The problem is that The Paleface, though it was an enormous box-office hit at the time (it was reportedly the most popular comedy Western until Mel Brooks’s Blazing Saddles from 1974, which TCM actually double-billed with it), really dates pretty badly. I wasn’t that amused by the opening gag in which Potter is accosted by one unsatisfied customer as he’s working on another and he ends up pulling the wrong tooth, the one that already has a gold filling. I also think the gags about Native Americans as stupid, violence-prone savages get wearing after a while (even though two actual Natives, Chief Yowlatchie and Iron Eyes Cody, appear in the film as rival chiefs), especially when they threaten to burn Our Hero and Our Heroine at the stake at the end. The bad guys are led by Terris (Robert Armstrong, wasted as usual) and there’s such a conflation of them, both white and Native, it gets pretty hard to keep track of everybody after a while. One bizarre scene is that in which “B”-girl and saloon singer Pepper (Iris Adrian) tries to vamp Potter away from Jane – easier than it sounds because Jane has temporarily broken up with him – does a number called “Meetcha ’Round the Corner” in which she’s voice-doubled by jazz singer Annette Warren (three years before she doubled for Ava Gardner in the 1951 film Show Boat). The whole acoustic changes so dramatically before the song begins it’s all too obvious the voice is being dubbed.
The big song from the film is “Buttons and Bows,” a hit at the time for Dinah Shore (YouTube has her record of it at https://www.youtube.com/watch?v=jfW9-0EzYxA&list=RDjfW9-0EzYxA&start_radio=1 and there’s also a 1988 clip by Bob Hope and Dolly Parton at https://www.youtube.com/watch?v=Cjn1OYu32J8 that’s considerably funnier than the one in the film itself, especially with the cross-dressing jokes and references to David Bowie and Boy George). The song is sung by Bob Hope in the film, which makes little sense because the lyric was obviously written for a woman (“My clothes denounce the buckboard’s bounce/And the cactus hurts my toes”), and that also denies us the chance to hear Jane Russell’s quite serviceable voice. The Paleface kept reminding me of other, better movies both before and after, not only My Little Chickadee but also Blood on the Moon (not a comedy but which also featured a distaff gunslinger), and it creaked to a close despite some good stunt work by doubles for both Hope and Russell as they manage to escape being burned at the stake by the Natives and bust local undertaker Jonathan Sloane (Olin Howard), who it turns out is the brains behind the scheme to sell rifles and dynamite to the Natives.
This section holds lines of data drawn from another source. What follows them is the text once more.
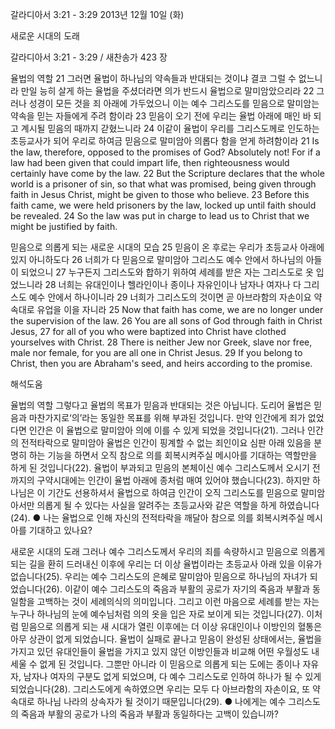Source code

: 갈라디아서 3:21 - 3:29 
2013년 12월 10일 (화)

새로운 시대의 도래



갈라디아서 3:21 - 3:29 / 새찬송가 423 장


율법의 역할
21 그러면 율법이 하나님의 약속들과 반대되는 것이냐 결코 그럴 수 없느니라 만일 능히 살게 하는 율법을 주셨더라면 의가 반드시 율법으로 말미암았으리라 22 그러나 성경이 모든 것을 죄 아래에 가두었으니 이는 예수 그리스도를 믿음으로 말미암는 약속을 믿는 자들에게 주려 함이라 23 믿음이 오기 전에 우리는 율법 아래에 매인 바 되고 계시될 믿음의 때까지 갇혔느니라 24 이같이 율법이 우리를 그리스도께로 인도하는 초등교사가 되어 우리로 하여금 믿음으로 말미암아 의롭다 함을 얻게 하려함이라
21 Is the law, therefore, opposed to the promises of God? Absolutely not! For if a law had been given that could impart life, then righteousness would certainly have come by the law. 22 But the Scripture declares that the whole world is a prisoner of sin, so that what was promised, being given through faith in Jesus Christ, might be given to those who believe. 23 Before this faith came, we were held prisoners by the law, locked up until faith should be revealed. 24 So the law was put in charge to lead us to Christ that we might be justified by faith.

믿음으로 의롭게 되는 새로운 시대의 모습
25 믿음이 온 후로는 우리가 초등교사 아래에 있지 아니하도다 26 너희가 다 믿음으로 말미암아 그리스도 예수 안에서 하나님의 아들이 되었으니 27 누구든지 그리스도와 합하기 위하여 세례를 받은 자는 그리스도로 옷 입었느니라 28 너희는 유대인이나 헬라인이나 종이나 자유인이나 남자나 여자나 다 그리스도 예수 안에서 하나이니라 29 너희가 그리스도의 것이면 곧 아브라함의 자손이요 약속대로 유업을 이을 자니라
25 Now that faith has come, we are no longer under the supervision of the law. 26 You are all sons of God through faith in Christ Jesus, 27 for all of you who were baptized into Christ have clothed yourselves with Christ. 28 There is neither Jew nor Greek, slave nor free, male nor female, for you are all one in Christ Jesus. 29 If you belong to Christ, then you are Abraham's seed, and heirs according to the promise.

해석도움





율법의 역할
그렇다고 율법의 목표가 믿음과 반대되는 것은 아닙니다. 도리어 율법은 믿음과 마찬가지로‘의’라는 동일한 목표를 위해 부과된 것입니다. 만약 인간에게 죄가 없었다면 인간은 이 율법으로 말미암아 의에 이를 수 있게 되었을 것입니다(21). 그러나 인간의 전적타락으로 말미암아 율법은 인간이 핑계할 수 없는 죄인이요 심판 아래 있음을 분명히 하는 기능을 하면서 오직 참으로 의를 회복시켜주실 메시아를 기대하는 역할만을 하게 된 것입니다(22). 율법이 부과되고 믿음의 본체이신 예수 그리스도께서 오시기 전까지의 구약시대에는 인간이 율법 아래에 종처럼 매여 있어야 했습니다(23). 하지만 하나님은 이 기간도 선용하셔서 율법으로 하여금 인간이 오직 그리스도를 믿음으로 말미암아서만 의롭게 될 수 있다는 사실을 알려주는 초등교사와 같은 역할을 하게 하였습니다(24).
● 나는 율법으로 인해 자신의 전적타락을 깨달아 참으로 의를 회복시켜주실 메시아를 기대하고 있나요?

새로운 시대의 도래
그러나 예수 그리스도께서 우리의 죄를 속량하시고 믿음으로 의롭게 되는 길을 환히 드러내신 이후에 우리는 더 이상 율법이라는 초등교사 아래 있을 이유가 없습니다(25). 우리는 예수 그리스도의 은혜로 말미암아 믿음으로 하나님의 자녀가 되었습니다(26). 이같이 예수 그리스도의 죽음과 부활의 공로가 자기의 죽음과 부활과 동일함을 고백하는 것이 세례의식의 의미입니다. 그리고 이런 마음으로 세례를 받는 자는 누구나 하나님의 눈에 예수님처럼 의의 옷을 입은 자로 보이게 되는 것입니다(27). 이처럼 믿음으로 의롭게 되는 새 시대가 열린 이후에는 더 이상 유대인이나 이방인의 혈통은 아무 상관이 없게 되었습니다. 율법이 실패로 끝나고 믿음이 완성된 상태에서는, 율법을 가지고 있던 유대인들이 율법을 가지고 있지 않던 이방인들과 비교해 어떤 우월성도 내세울 수 없게 된 것입니다. 그뿐만 아니라 이 믿음으로 의롭게 되는 도에는 종이나 자유자, 남자나 여자의 구분도 없게 되었으며, 다 예수 그리스도로 인하여 하나가 될 수 있게 되었습니다(28). 그리스도에게 속하였으면 우리는 모두 다 아브라함의 자손이요, 또 약속대로 하나님 나라의 상속자가 될 것이기 때문입니다(29).
● 나에게는 예수 그리스도의 죽음과 부활의 공로가 나의 죽음과 부활과 동일하다는 고백이 있습니까?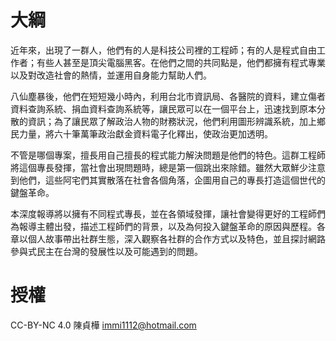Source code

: 大綱
=======

近年來，出現了一群人，他們有的人是科技公司裡的工程師；有的人是程式自由工作者；有些人甚至是頂尖電腦黑客。在他們之間的共同點是，他們都擁有程式專業以及對改造社會的熱情，並運用自身能力幫助人們。
 
 八仙塵暴後，他們在短短幾小時內，利用台北市資訊局、各醫院的資料，建立傷者資料查詢系統、捐血資料查詢系統等，讓民眾可以在一個平台上，迅速找到原本分散的資訊；為了讓民眾了解政治人物的財務狀況，他們利用圖形辨識系統，加上鄉民力量，將六十筆萬筆政治獻金資料電子化釋出，使政治更加透明。
 
 不管是哪個專案，擅長用自己擅長的程式能力解決問題是他們的特色。這群工程師將這個專長發揮，當社會出現問題時，總是第一個跳出來除錯。雖然大眾鮮少注意到他們，這些阿宅們其實散落在社會各個角落，企圖用自己的專長打造這個世代的鍵盤革命。
 
 本深度報導將以擁有不同程式專長，並在各領域發揮，讓社會變得更好的工程師們為報導主體出發，描述工程師們的背景，以及為何投入鍵盤革命的原因與歷程。各章以個人故事帶出社群生態，深入觀察各社群的合作方式以及特色，並且探討網路參與式民主在台灣的發展性以及可能遇到的問題。
 
授權
====

CC-BY-NC 4.0 陳貞樺 <immi1112@hotmail.com>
James Agee invidiously cited the scene in The Paleface in which Potter and one of the town’s nastiest and most lethal gunslingers stalk each other through the deserted village streets and keep missing each other. In his article on silent comedy he compared this to Buster Keaton’s similar scene in The Navigator (only in Keaton’s case it was the leading lady, not the villain, whom he kept missing by inches) and said that at the climax of the scene in The Paleface director McLeod made the mistake of cutting to Jane Russell. That actually made sense in the movie, since the gimmick is that Russell, a crack shot, picked off the villain and thereby saved Hope’s life – eerily anticipating the scene 14 years later that provides the climax for John Ford’s late masterpiece The Man Who Shot Liberty Valance (1962), when James Stewart’s character learns that it was really John Wayne’s who shot the psychopathic title villain played by Lee Marvin.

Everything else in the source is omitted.